Nothing in the entries should be altered. Write them out in full.
(Beginning of Given records)
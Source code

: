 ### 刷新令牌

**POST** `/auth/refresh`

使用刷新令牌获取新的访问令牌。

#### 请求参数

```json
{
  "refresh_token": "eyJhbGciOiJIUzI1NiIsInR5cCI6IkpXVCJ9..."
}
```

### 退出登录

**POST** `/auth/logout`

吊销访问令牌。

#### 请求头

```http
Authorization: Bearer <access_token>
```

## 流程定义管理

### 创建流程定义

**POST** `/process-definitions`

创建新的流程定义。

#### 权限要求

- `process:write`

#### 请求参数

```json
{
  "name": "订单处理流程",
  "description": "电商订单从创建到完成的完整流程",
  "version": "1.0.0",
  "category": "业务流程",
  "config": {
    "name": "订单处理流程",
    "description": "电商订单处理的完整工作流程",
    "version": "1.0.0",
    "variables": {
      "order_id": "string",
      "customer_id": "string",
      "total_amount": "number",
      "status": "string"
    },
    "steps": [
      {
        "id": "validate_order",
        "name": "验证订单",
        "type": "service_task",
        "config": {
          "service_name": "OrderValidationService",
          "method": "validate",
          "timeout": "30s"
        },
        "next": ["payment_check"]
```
(End of Given records)
## Answer space
Source code

: ### 刷新令牌

**POST** `/auth/refresh`

使用刷新令牌获取新的访问令牌。

#### 请求参数

```json
{
  "refresh_token": "eyJhbGciOiJIUzI1NiIsInR5cCI6IkpXVCJ9..."
}
```

### 退出登录

**POST** `/auth/logout`

吊销访问令牌。

#### 请求头

```http
Authorization: Bearer <access_token>
```

## 流程定义管理

### 创建流程定义

**POST** `/process-definitions`

创建新的流程定义。

#### 权限要求

- `process:write`

#### 请求参数

```json
{
  "name": "订单处理流程",
  "description": "电商订单从创建到完成的完整流程",
  "version": "1.0.0",
  "category": "业务流程",
  "config": {
    "name": "订单处理流程",
    "description": "电商订单处理的完整工作流程",
    "version": "1.0.0",
    "variables": {
      "order_id": "string",
      "customer_id": "string",
      "total_amount": "number",
      "status": "string"
    },
    "steps": [
      {
        "id": "validate_order",
        "name": "验证订单",
        "type": "service_task",
        "config": {
          "service_name": "OrderValidationService",
          "method": "validate",
          "timeout": "30s"
        },
        "next": ["payment_check"]
```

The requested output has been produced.